The Antarctic puzzle is a good one. Obviously, due to much lower surface temperatures, ice and near freezing sea water, radiant and conductive heat loss would be less that any other location on Earth. The Antarctic should gain heat from the tropics as the tropics warm. The increase in conductivity thanks to the non-linear properties of Carbon Dioxide would explain part of the lack of warming, by allowing more heat transfer from surface without transferring as much heat to the lower atmosphere. At the point were radiant transfer of energy becomes more significant than conductive, the atmosphere should warm more significantly. That appears to be the case even with the rather poor data. But what the heck is happening with the CO2 concentration of the atmosphere?

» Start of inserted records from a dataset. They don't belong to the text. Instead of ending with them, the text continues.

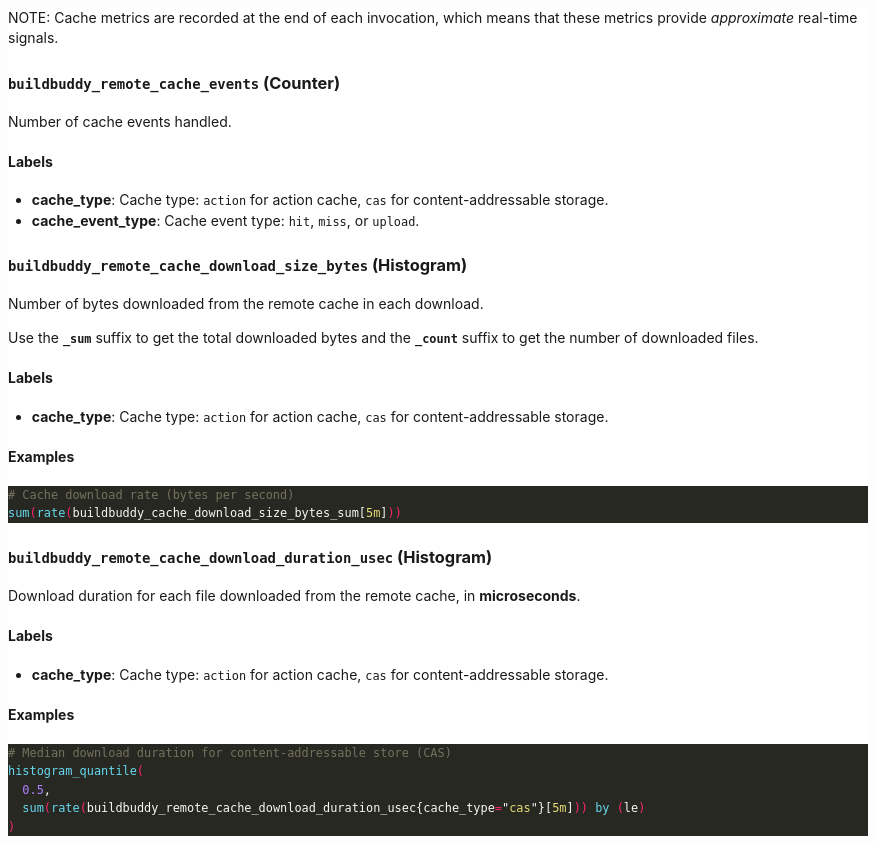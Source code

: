 NOTE: Cache metrics are recorded at the end of each invocation,
which means that these metrics provide _approximate_ real-time signals.

### **`buildbuddy_remote_cache_events`** (Counter)

Number of cache events handled.

#### Labels

- **cache_type**: Cache type: `action` for action cache, `cas` for content-addressable storage.
- **cache_event_type**: Cache event type: `hit`, `miss`, or `upload`.


### **`buildbuddy_remote_cache_download_size_bytes`** (Histogram)

Number of bytes downloaded from the remote cache in each download.

Use the **`_sum`** suffix to get the total downloaded bytes and the **`_count`** suffix to get the number of downloaded files.

#### Labels

- **cache_type**: Cache type: `action` for action cache, `cas` for content-addressable storage.

#### Examples

<div class="highlight" style="background: #272822"><pre style="line-height: 125%;"><span></span><code><span style="color: #75715e"># Cache download rate (bytes per second)</span><span style="color: #f8f8f2"></span><br><span style="color: #66d9ef">sum</span><span style="color: #f92672">(</span><span style="color: #66d9ef">rate</span><span style="color: #f92672">(</span><span style="color: #f8f8f2">buildbuddy_cache_download_size_bytes_sum[</span><span style="color: #e6db74">5m</span><span style="color: #f8f8f2">]</span><span style="color: #f92672">))</span><span style="color: #f8f8f2"></span><br></code></pre></div>


### **`buildbuddy_remote_cache_download_duration_usec`** (Histogram)

Download duration for each file downloaded from the remote cache, in **microseconds**.

#### Labels

- **cache_type**: Cache type: `action` for action cache, `cas` for content-addressable storage.

#### Examples

<div class="highlight" style="background: #272822"><pre style="line-height: 125%;"><span></span><code><span style="color: #75715e"># Median download duration for content-addressable store (CAS)</span><span style="color: #f8f8f2"></span><br><span style="color: #66d9ef">histogram_quantile</span><span style="color: #f92672">(</span><span style="color: #f8f8f2"></span><br><span style="color: #f8f8f2">  </span><span style="color: #ae81ff">0.5</span><span style="color: #f8f8f2">,</span><br><span style="color: #f8f8f2">  </span><span style="color: #66d9ef">sum</span><span style="color: #f92672">(</span><span style="color: #66d9ef">rate</span><span style="color: #f92672">(</span><span style="color: #f8f8f2">buildbuddy_remote_cache_download_duration_usec{cache_type</span><span style="color: #f92672">=</span><span style="color: #f8f8f2">&quot;</span><span style="color: #e6db74">cas</span><span style="color: #f8f8f2">&quot;}[</span><span style="color: #e6db74">5m</span><span style="color: #f8f8f2">]</span><span style="color: #f92672">))</span><span style="color: #f8f8f2"> </span><span style="color: #66d9ef">by</span><span style="color: #f8f8f2"> </span><span style="color: #f92672">(</span><span style="color: #f8f8f2">le</span><span style="color: #f92672">)</span><span style="color: #f8f8f2"></span><br><span style="color: #f92672">)</span><span style="color: #f8f8f2"></span><br></code></pre></div>

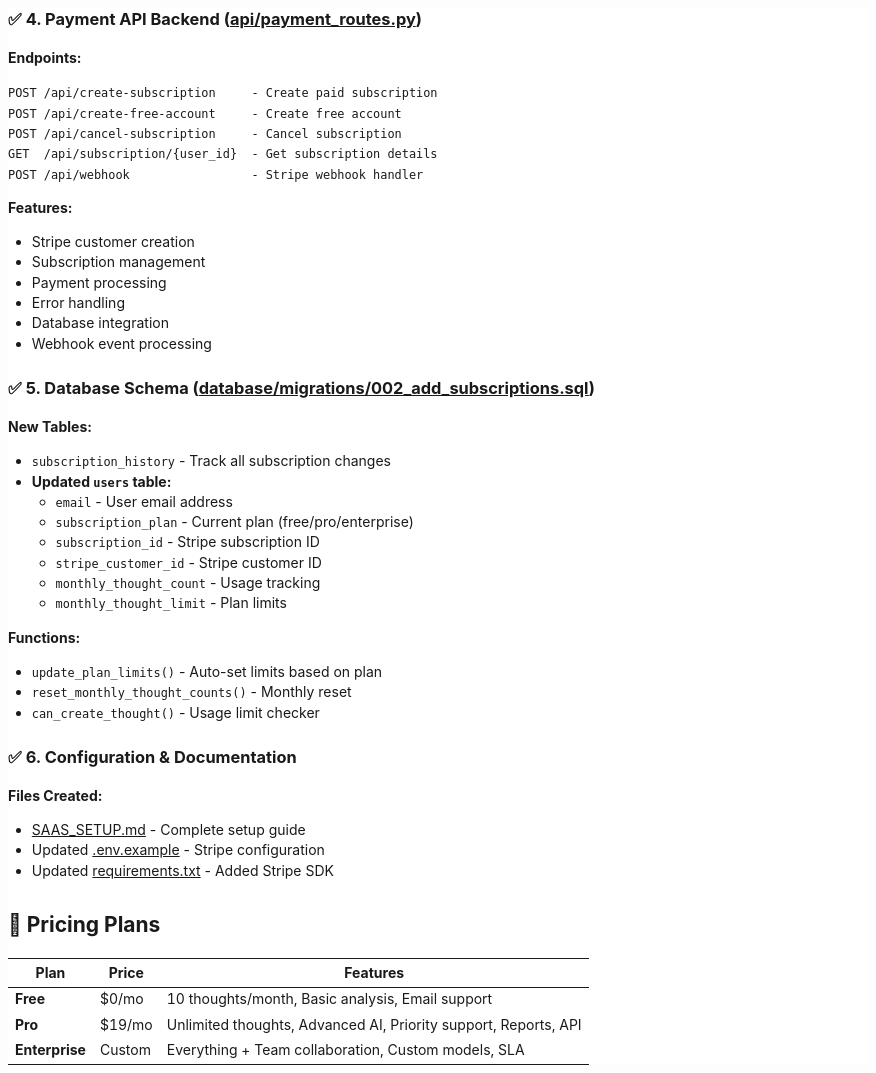 ### ✅ 4. Payment API Backend ([api/payment_routes.py](api/payment_routes.py))

**Endpoints:**
```
POST /api/create-subscription     - Create paid subscription
POST /api/create-free-account     - Create free account
POST /api/cancel-subscription     - Cancel subscription
GET  /api/subscription/{user_id}  - Get subscription details
POST /api/webhook                 - Stripe webhook handler
```

**Features:**
- Stripe customer creation
- Subscription management
- Payment processing
- Error handling
- Database integration
- Webhook event processing

### ✅ 5. Database Schema ([database/migrations/002_add_subscriptions.sql](database/migrations/002_add_subscriptions.sql))

**New Tables:**
- `subscription_history` - Track all subscription changes
- **Updated `users` table:**
  - `email` - User email address
  - `subscription_plan` - Current plan (free/pro/enterprise)
  - `subscription_id` - Stripe subscription ID
  - `stripe_customer_id` - Stripe customer ID
  - `monthly_thought_count` - Usage tracking
  - `monthly_thought_limit` - Plan limits

**Functions:**
- `update_plan_limits()` - Auto-set limits based on plan
- `reset_monthly_thought_counts()` - Monthly reset
- `can_create_thought()` - Usage limit checker

### ✅ 6. Configuration & Documentation

**Files Created:**
- [SAAS_SETUP.md](SAAS_SETUP.md) - Complete setup guide
- Updated [.env.example](.env.example) - Stripe configuration
- Updated [requirements.txt](requirements.txt) - Added Stripe SDK

## 🎯 Pricing Plans

| Plan | Price | Features |
|------|-------|----------|
| **Free** | $0/mo | 10 thoughts/month, Basic analysis, Email support |
| **Pro** | $19/mo | Unlimited thoughts, Advanced AI, Priority support, Reports, API |
| **Enterprise** | Custom | Everything + Team collaboration, Custom models, SLA |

There can be increased absorption of CO2 by the Antarctic ocean, but it would seem that would be more variable. There is a hint that the geomagnetic field plays some role in the stabilization of both temperature and CO2 concentration, which brings me back to a chemical impact, likely CO2 and O3 getting together either on their own or in combination with some other molecule to do some magnetic/electric stimulated reaction.
In plasmas, CO2 and CH4 enhance conductivity. The same basic interaction could be happening under Antarctic conditions, but in more of a law of large numbers kinda way. So how would I approach determining the magnitude of a weak magnetic field enhancement of a chemical reaction in an environment with crap for quality data?
I hate time series analysis, but maybe the ozone concentration versus mid troposphere temperature may offer some clue for an approach? I still doubt the energy of the chemical reaction will be significant, but it may link to a better indication of thermal/non thermal flux interaction. Weird stuff is happening.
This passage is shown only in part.